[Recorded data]
————————

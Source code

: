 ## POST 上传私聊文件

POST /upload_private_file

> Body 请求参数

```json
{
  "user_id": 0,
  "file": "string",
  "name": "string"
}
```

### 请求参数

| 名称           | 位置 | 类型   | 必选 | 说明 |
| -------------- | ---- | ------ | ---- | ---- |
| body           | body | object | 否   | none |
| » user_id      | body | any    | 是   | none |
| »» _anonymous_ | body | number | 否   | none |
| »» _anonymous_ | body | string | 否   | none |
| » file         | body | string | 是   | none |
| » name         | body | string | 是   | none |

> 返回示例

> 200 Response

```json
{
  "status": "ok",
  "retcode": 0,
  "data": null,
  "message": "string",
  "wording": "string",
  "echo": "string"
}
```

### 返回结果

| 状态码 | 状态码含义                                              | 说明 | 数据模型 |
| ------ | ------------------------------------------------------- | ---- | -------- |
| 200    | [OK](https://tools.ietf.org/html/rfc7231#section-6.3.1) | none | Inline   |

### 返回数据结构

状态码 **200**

————————

● What you will do
Pull each line containing "string" from the records.

● Solution
  "file": "string",
  "name": "string"
| »» _anonymous_ | body | string | 否   | none |
| » file         | body | string | 是   | none |
| » name         | body | string | 是   | none |
  "message": "string",
  "wording": "string",
  "echo": "string"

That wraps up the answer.